* How to complete this task *
Give back, exactly as written, the lines of the listing from the top through the line holding "with hierarchical relationships", and nothing more. Exclude pictures.

* Data supplied *
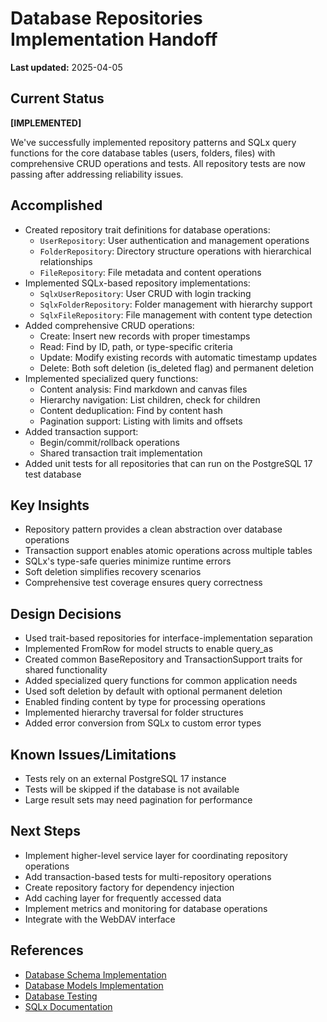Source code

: # Database Repositories Implementation Handoff

**Last updated:** 2025-04-05

## Current Status
**[IMPLEMENTED]**

We've successfully implemented repository patterns and SQLx query functions for the core database tables (users, folders, files) with comprehensive CRUD operations and tests. All repository tests are now passing after addressing reliability issues.

## Accomplished
- Created repository trait definitions for database operations:
  * `UserRepository`: User authentication and management operations
  * `FolderRepository`: Directory structure operations with hierarchical relationships
  * `FileRepository`: File metadata and content operations
- Implemented SQLx-based repository implementations:
  * `SqlxUserRepository`: User CRUD with login tracking
  * `SqlxFolderRepository`: Folder management with hierarchy support
  * `SqlxFileRepository`: File management with content type detection
- Added comprehensive CRUD operations:
  * Create: Insert new records with proper timestamps
  * Read: Find by ID, path, or type-specific criteria
  * Update: Modify existing records with automatic timestamp updates
  * Delete: Both soft deletion (is_deleted flag) and permanent deletion
- Implemented specialized query functions:
  * Content analysis: Find markdown and canvas files
  * Hierarchy navigation: List children, check for children
  * Content deduplication: Find by content hash
  * Pagination support: Listing with limits and offsets
- Added transaction support:
  * Begin/commit/rollback operations
  * Shared transaction trait implementation
- Added unit tests for all repositories that can run on the PostgreSQL 17 test database

## Key Insights
- Repository pattern provides a clean abstraction over database operations
- Transaction support enables atomic operations across multiple tables
- SQLx's type-safe queries minimize runtime errors
- Soft deletion simplifies recovery scenarios
- Comprehensive test coverage ensures query correctness

## Design Decisions
- Used trait-based repositories for interface-implementation separation
- Implemented FromRow for model structs to enable query_as
- Created common BaseRepository and TransactionSupport traits for shared functionality
- Added specialized query functions for common application needs
- Used soft deletion by default with optional permanent deletion
- Enabled finding content by type for processing operations
- Implemented hierarchy traversal for folder structures
- Added error conversion from SQLx to custom error types

## Known Issues/Limitations
- Tests rely on an external PostgreSQL 17 instance
- Tests will be skipped if the database is not available
- Large result sets may need pagination for performance

## Next Steps
- Implement higher-level service layer for coordinating repository operations
- Add transaction-based tests for multi-repository operations
- Create repository factory for dependency injection
- Add caching layer for frequently accessed data
- Implement metrics and monitoring for database operations
- Integrate with the WebDAV interface

## References
- [Database Schema Implementation](handoffs/database_schema_implementation.md)
- [Database Models Implementation](handoffs/database_models_implementation.md)
- [Database Testing](handoffs/database_testing.md)
- [SQLx Documentation](../dependencies/sqlx.md)
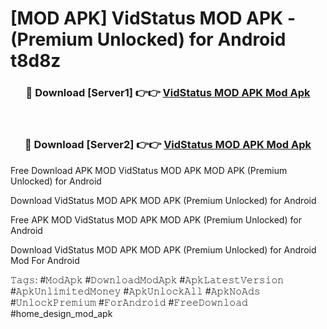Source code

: # [MOD APK] VidStatus MOD APK - (Premium Unlocked) for Android t8d8z



<div align="center">
<h3>🔴 Download [Server1] 👉👉 <a href="https://momento.my/?title=VidStatus_MOD_APK">VidStatus MOD APK Mod Apk</a></h3><br>

<h3>🔴 Download [Server2] 👉👉 <a href="https://momento.my/?title=VidStatus_MOD_APK">VidStatus MOD APK Mod Apk</a></h3>
</div>



Free Download APK MOD VidStatus MOD APK MOD APK (Premium Unlocked) for Android

Download VidStatus MOD APK MOD APK (Premium Unlocked) for Android

Free APK MOD VidStatus MOD APK MOD APK (Premium Unlocked) for Android

Download VidStatus MOD APK MOD APK (Premium Unlocked) for Android Mod For Android

𝚃𝚊𝚐𝚜: #𝙼𝚘𝚍𝙰𝚙𝚔 #𝙳𝚘𝚠𝚗𝚕𝚘𝚊𝚍𝙼𝚘𝚍𝙰𝚙𝚔 #𝙰𝚙𝚔𝙻𝚊𝚝𝚎𝚜𝚝𝚅𝚎𝚛𝚜𝚒𝚘𝚗 #𝙰𝚙𝚔𝚄𝚗𝚕𝚒𝚖𝚒𝚝𝚎𝚍𝙼𝚘𝚗𝚎𝚢 #𝙰𝚙𝚔𝚄𝚗𝚕𝚘𝚌𝚔𝙰𝚕𝚕 #𝙰𝚙𝚔𝙽𝚘𝙰𝚍𝚜 #𝚄𝚗𝚕𝚘𝚌𝚔𝙿𝚛𝚎𝚖𝚒𝚞𝚖 #𝙵𝚘𝚛𝙰𝚗𝚍𝚛𝚘𝚒𝚍 #𝙵𝚛𝚎𝚎𝙳𝚘𝚠𝚗𝚕𝚘𝚊𝚍 #home_design_mod_apk
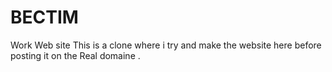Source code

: # BECTIM
Work Web site
This is a clone where i try and make the website here before posting it on the Real domaine .

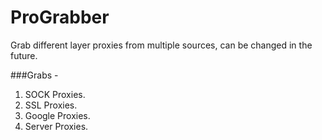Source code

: # ProGrabber
Grab different layer proxies from multiple sources, can be changed in the future.

###Grabs -
1. SOCK Proxies.
2. SSL Proxies.
3. Google Proxies.
4. Server Proxies.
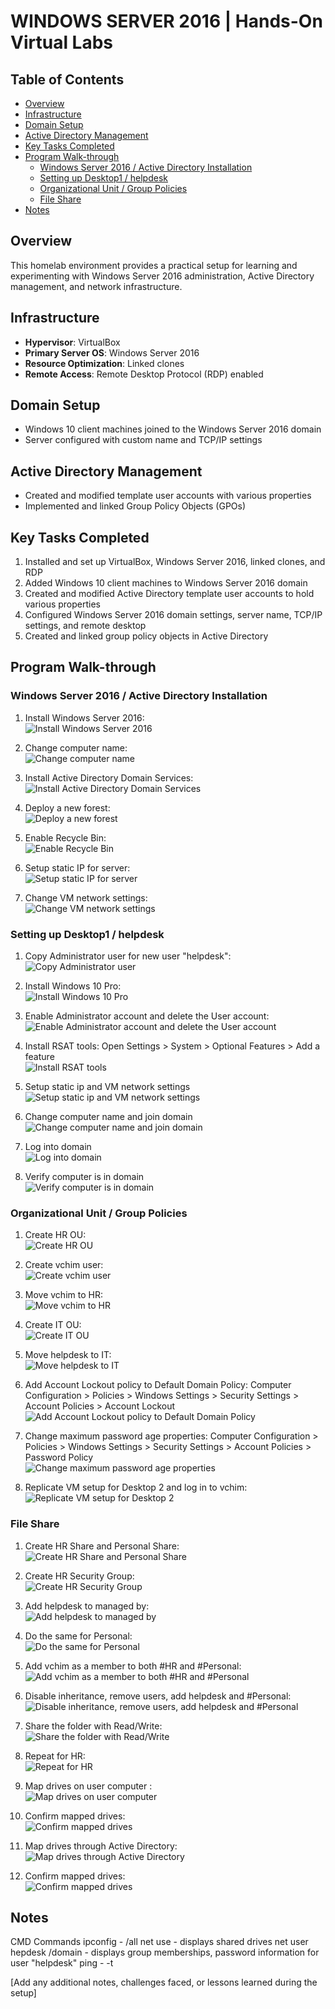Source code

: # WINDOWS SERVER 2016 | Hands-On Virtual Labs

## Table of Contents
- [Overview](#overview)
- [Infrastructure](#infrastructure)
- [Domain Setup](#domain-setup)
- [Active Directory Management](#active-directory-management)
- [Key Tasks Completed](#key-tasks-completed)
- [Program Walk-through](#program-walk-through)
  - [Windows Server 2016 / Active Directory Installation](#windows-server-2016--active-directory-installation)
  - [Setting up Desktop1 / helpdesk](#setting-up-desktop1--helpdesk)
  - [Organizational Unit / Group Policies](#organizational-unit--group-policies)
  - [File Share](#file-share)
- [Notes](#notes)

## Overview

This homelab environment provides a practical setup for learning and experimenting with Windows Server 2016 administration, Active Directory management, and network infrastructure.

## Infrastructure

- **Hypervisor**: VirtualBox
- **Primary Server OS**: Windows Server 2016
- **Resource Optimization**: Linked clones
- **Remote Access**: Remote Desktop Protocol (RDP) enabled

## Domain Setup

- Windows 10 client machines joined to the Windows Server 2016 domain
- Server configured with custom name and TCP/IP settings

## Active Directory Management

- Created and modified template user accounts with various properties
- Implemented and linked Group Policy Objects (GPOs)

## Key Tasks Completed

1. Installed and set up VirtualBox, Windows Server 2016, linked clones, and RDP
2. Added Windows 10 client machines to Windows Server 2016 domain
3. Created and modified Active Directory template user accounts to hold various properties
4. Configured Windows Server 2016 domain settings, server name, TCP/IP settings, and remote desktop
5. Created and linked group policy objects in Active Directory

## Program Walk-through

### Windows Server 2016 / Active Directory Installation

1. Install Windows Server 2016: <br />
   ![Install Windows Server 2016](https://media.discordapp.net/attachments/1295155312151625748/1295155496633897090/image.png?ex=6710eacd&is=670f994d&hm=73f21d19f9176705ec4b78a6d5764cfb3486f918b2c747b8083d75cc4deb2667&=&format=webp&quality=lossless&width=820&height=671)

2. Change computer name: <br />
   ![Change computer name](https://media.discordapp.net/attachments/1295155312151625748/1295165229352878110/image.png?ex=6710f3dd&is=670fa25d&hm=b07902a342f7d4614dbc5d1821013f27a5bb1dad2c05b3123f93599d6e5596cc&=&format=webp&quality=lossless&width=818&height=671)

3. Install Active Directory Domain Services: <br />
   ![Install Active Directory Domain Services](https://media.discordapp.net/attachments/1295155312151625748/1295166707895107674/image.png?ex=6710f53e&is=670fa3be&hm=4c1e7b7631f85e7ecff9e228006fd00d00f3991d98ca23947a2d91dffdf22e02&=&format=webp&quality=lossless&width=825&height=671)

4. Deploy a new forest: <br />
   ![Deploy a new forest](https://media.discordapp.net/attachments/1295155312151625748/1295166791776993343/image.png?ex=6710f552&is=670fa3d2&hm=c5f49f167c4fa841527aece14e02e5a58f865ad5f398c7034fcfca609c8f48ab&=&format=webp&quality=lossless&width=821&height=671)

5. Enable Recycle Bin: <br />
   ![Enable Recycle Bin](https://media.discordapp.net/attachments/1295155312151625748/1295172454397902882/image.png?ex=6710fa98&is=670fa918&hm=03e20a2cd68ab9d74ce3893656b7ca78ccd5cbaaa1608203a49868e75fada340&=&format=webp&quality=lossless&width=822&height=671)

6. Setup static IP for server: <br />
   ![Setup static IP for server](https://media.discordapp.net/attachments/1295155312151625748/1295463187969474663/image.png?ex=6711609c&is=67100f1c&hm=90d82b60302b9a9815e6c4861089c4afa669972ee709872427e293acf26e6c6e&=&format=webp&quality=lossless&width=823&height=671)
   
7. Change VM network settings: <br />
   ![Change VM network settings](https://media.discordapp.net/attachments/1295155312151625748/1295463491292893265/image.png?ex=671160e4&is=67100f64&hm=2c1dd7616e4ca406786e6a5ff5c18f1d351d5ce532cc181de4a51b3cfedd4f30&=&format=webp&quality=lossless&width=822&height=671)

### Setting up Desktop1 / helpdesk

1. Copy Administrator user for new user "helpdesk": <br />
   ![Copy Administrator user](https://media.discordapp.net/attachments/1295155312151625748/1295172858519224421/image.png?ex=6710faf8&is=670fa978&hm=fed81311117c258be7d1c1f55929e70b30017b8c53e511de978b83475e450617&=&format=webp&quality=lossless&width=820&height=671)

2. Install Windows 10 Pro: <br />
   ![Install Windows 10 Pro](https://media.discordapp.net/attachments/1295155312151625748/1295462100076072970/image.png?ex=67115f99&is=67100e19&hm=0b7bf81a8e22daf897d14f40f1fd30f5b5ff5007f08b56404d67c43a936aaee5&=&format=webp&quality=lossless&width=822&height=671)
   
3. Enable Administrator account and delete the User account: <br />
   ![Enable Administrator account and delete the User account](https://media.discordapp.net/attachments/1295155312151625748/1295471649671483485/image.png?ex=6711687d&is=671016fd&hm=eab55b85c7ab950833065227e1f8cb625618a621d62656bb8c060848f591fc6d&=&format=webp&quality=lossless&width=820&height=671)
   
4. Install RSAT tools: Open Settings > System > Optional Features > Add a feature <br />
   ![Install RSAT tools](https://media.discordapp.net/attachments/1295155312151625748/1295475573044285442/image.png?ex=67116c25&is=67101aa5&hm=9019e31d29e09429fbdc40192ce88b79f7af1ffc83a0aadf0e676c6d72d8a6fa&=&format=webp&quality=lossless&width=821&height=671)
   
5. Setup static ip and VM network settings <br />
   ![Setup static ip and VM network settings](https://media.discordapp.net/attachments/1295155312151625748/1295478494767218738/image.png?ex=67116edd&is=67101d5d&hm=1d1b55d443521f1cfa217782781ebd70ac7088440a38217f62e7a6eb0419a08a&=&format=webp&quality=lossless&width=821&height=671)
   
6. Change computer name and join domain <br />
   ![Change computer name and join domain](https://media.discordapp.net/attachments/1295155312151625748/1295479935422562324/image.png?ex=67117035&is=67101eb5&hm=f308e2df7314ddc5d792ba2c3217cece5aea96bfce008ef5fc8ab581e83001da&=&format=webp&quality=lossless&width=822&height=671)
   
7. Log into domain <br />
   ![Log into domain](https://media.discordapp.net/attachments/1295155312151625748/1295480227878670409/image.png?ex=6711707b&is=67101efb&hm=85c06dd45f7893ca721c11b85d53e6c27e0025ac370eca21c055bb3d4983568d&=&format=webp&quality=lossless&width=820&height=671)
   
6. Verify computer is in domain <br />
   ![Verify computer is in domain](https://media.discordapp.net/attachments/1295155312151625748/1295480583480279101/image.png?ex=671170cf&is=67101f4f&hm=78828daa6af216e45409beedd0782590c5ef8456891cd62c50cc7d7dacacba8e&=&format=webp&quality=lossless&width=820&height=671)

### Organizational Unit / Group Policies

1. Create HR OU: <br />
   ![Create HR OU](https://media.discordapp.net/attachments/1295155312151625748/1295484350783033445/image.png?ex=67117452&is=671022d2&hm=0cb441f587ba24f43767a401f8544772e6381b3706e56ace8ce8eaff844bbf42&=&format=webp&quality=lossless&width=823&height=671)
   
2. Create vchim user: <br />
   ![Create vchim user](https://media.discordapp.net/attachments/1295155312151625748/1295484552336244768/image.png?ex=67117482&is=67102302&hm=d7c8bb53d3b7f888dc14c615d882b353f25cba0c1f6d06aa716f74a861572d94&=&format=webp&quality=lossless&width=820&height=671)
   
3. Move vchim to HR: <br />
   ![Move vchim to HR](https://media.discordapp.net/attachments/1295155312151625748/1295484764983132160/image.png?ex=671174b4&is=67102334&hm=77e6426fb79a4bfe3b4d1760ca0f0d7d1e2ac20b030fbcf0c49a4b2099d19501&=&format=webp&quality=lossless&width=818&height=671)
   
4. Create IT OU: <br />
   ![Create IT OU](https://media.discordapp.net/attachments/1295155312151625748/1295484853281755196/image.png?ex=671174c9&is=67102349&hm=e5b2d69ce16594f5aa4b5148c78664e05893ccea19616d71a20a01672ac58889&=&format=webp&quality=lossless&width=818&height=671)
   
5. Move helpdesk to IT: <br />
   ![Move helpdesk to IT](https://media.discordapp.net/attachments/1295155312151625748/1295484942104395877/image.png?ex=671174df&is=6710235f&hm=44879f2bcc1ccc1564654716b594bcd2f7a750438d47ed107fc57db1492cb2fe&=&format=webp&quality=lossless&width=816&height=671)
   
6. Add Account Lockout policy to Default Domain Policy: Computer Configuration > Policies > Windows Settings > Security Settings > Account Policies > Account Lockout <br />
   ![Add Account Lockout policy to Default Domain Policy](https://media.discordapp.net/attachments/1295155312151625748/1295499848661078026/image.png?ex=6710da01&is=670f8881&hm=68a0fec47f1dd309cc036eca25592bddafefb7db28124d8585c2dca4ef9dd7e6&=&format=webp&quality=lossless&width=823&height=671)
   
7. Change maximum password age properties: Computer Configuration > Policies > Windows Settings > Security Settings > Account Policies > Password Policy <br />
   ![Change maximum password age properties](https://media.discordapp.net/attachments/1295155312151625748/1295500005037314201/image.png?ex=6710da26&is=670f88a6&hm=dde55f031d64fe92fac3f7fe9be6be290e9028900cd51efbdc065214fa11d925&=&format=webp&quality=lossless&width=822&height=671)
   
8. Replicate VM setup for Desktop 2 and log in to vchim: <br />
   ![Replicate VM setup for Desktop 2](https://media.discordapp.net/attachments/1295155312151625748/1295508069618286703/image.png?ex=6710e1a9&is=670f9029&hm=49ec46a79ad9f5bd4e810ad6fd25ce5a3a9f0638ab43e83e2a7ec7ff79d87f7c&=&format=webp&quality=lossless&width=821&height=671)
   
### File Share

1. Create HR Share and Personal Share: <br />
   ![Create HR Share and Personal Share](https://media.discordapp.net/attachments/1295155312151625748/1295511888192340108/image.png?ex=6710e537&is=670f93b7&hm=3d6e11d5911bd6a878cd27f3491c18b7edd79550270980200be305acaba807ba&=&format=webp&quality=lossless&width=821&height=671)
   
2. Create HR Security Group: <br />
   ![Create HR Security Group](https://media.discordapp.net/attachments/1295155312151625748/1295512688562143323/image.png?ex=6710e5f6&is=670f9476&hm=1d2436104b6e2ec1fc15fbe71db989ed520fade95c1b9e2286dbd6424d0884c2&=&format=webp&quality=lossless&width=820&height=671)
   
3. Add helpdesk to managed by: <br />
   ![Add helpdesk to managed by](https://media.discordapp.net/attachments/1295155312151625748/1295513063704891502/image.png?ex=6710e64f&is=670f94cf&hm=413de668d42adada925c4b6a10241e557e2360a45e6000b6bda64031e5498d7f&=&format=webp&quality=lossless&width=821&height=671)
   
4. Do the same for Personal: <br />
   ![Do the same for Personal](https://media.discordapp.net/attachments/1295155312151625748/1295513341376200846/image.png?ex=6710e692&is=670f9512&hm=daa8c7fca878f56ac796480e6f4b92469c60559d7b5bccf551b87fcae5f49bab&=&format=webp&quality=lossless&width=820&height=671)
   
5. Add vchim as a member to both #HR and #Personal: <br />
   ![Add vchim as a member to both #HR and #Personal](https://media.discordapp.net/attachments/1295155312151625748/1295514053590126593/image.png?ex=6710e73b&is=670f95bb&hm=8946e6b6c511aba02ce4895d67a7dd023961a81905672a49fb2e18f1daceff7f&=&format=webp&quality=lossless&width=821&height=671)

6. Disable inheritance, remove users, add helpdesk and #Personal: <br />
   ![Disable inheritance, remove users, add helpdesk and #Personal](https://media.discordapp.net/attachments/1295155312151625748/1295515217727455283/image.png?ex=6710e851&is=670f96d1&hm=30ca90e88ecaa88f64c28efb4be92ace2ee93ba3f50d7de077725f6a819dee25&=&format=webp&quality=lossless&width=823&height=671)

7. Share the folder with Read/Write: <br />
   ![Share the folder with Read/Write](https://media.discordapp.net/attachments/1295155312151625748/1295515543826075680/image.png?ex=6710e89f&is=670f971f&hm=f7fc7989881d3408184e98e28ebbdcaaec4d7b9a73d0ddf68dbfc45b5e43124c&=&format=webp&quality=lossless&width=821&height=671)
   
8. Repeat for HR: <br />
   ![Repeat for HR](https://media.discordapp.net/attachments/1295155312151625748/1295516318086332499/image.png?ex=6710e957&is=670f97d7&hm=8e98ab0fbda996763d67265a4be88bd0e80900f528237ad78404c4a5a3902102&=&format=webp&quality=lossless&width=818&height=671)
   
9. Map drives on user computer : <br />
   ![Map drives on user computer](https://media.discordapp.net/attachments/1295155312151625748/1295517199947141150/image.png?ex=6710ea2a&is=670f98aa&hm=669b7db3f584a012662b616cc30a4b43ba563e644a7739ea310e673b6cdf886f&=&format=webp&quality=lossless&width=817&height=671)
   
10. Confirm mapped drives: <br />
   ![Confirm mapped drives](https://media.discordapp.net/attachments/1295155312151625748/1295518348909482074/image.png?ex=6710eb3b&is=670f99bb&hm=ad68ce85df30b58805812194163652cf57770770393153bc1ee32c8caeb3f428&=&format=webp&quality=lossless&width=822&height=671)
   
11. Map drives through Active Directory: <br />
   ![Map drives through Active Directory](https://media.discordapp.net/attachments/1295155312151625748/1295518846911778907/image.png?ex=6710ebb2&is=670f9a32&hm=3c7a4b9152630a5086bfdedc3204b5bfebd531e06370e05d26d30ff651fb3b1e&=&format=webp&quality=lossless&width=823&height=671)
   
12. Confirm mapped drives: <br />
   ![Confirm mapped drives](https://media.discordapp.net/attachments/1295155312151625748/1295519838235660328/image.png?ex=6710ec9f&is=670f9b1f&hm=190ea7d33ebe6999147db1333e75edba54a48b1fa0c569450b24ccfd1284a34a&=&format=webp&quality=lossless&width=821&height=671)
   


## Notes
CMD Commands
ipconfig - /all
net use - displays shared drives
net user hepdesk /domain - displays group memberships, password information for user "helpdesk"
ping - -t



[Add any additional notes, challenges faced, or lessons learned during the setup]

* Result of the task *
Source code

: # Database Repositories Implementation Handoff

**Last updated:** 2025-04-05

## Current Status
**[IMPLEMENTED]**

We've successfully implemented repository patterns and SQLx query functions for the core database tables (users, folders, files) with comprehensive CRUD operations and tests. All repository tests are now passing after addressing reliability issues.

## Accomplished
- Created repository trait definitions for database operations:
  * `UserRepository`: User authentication and management operations
  * `FolderRepository`: Directory structure operations with hierarchical relationships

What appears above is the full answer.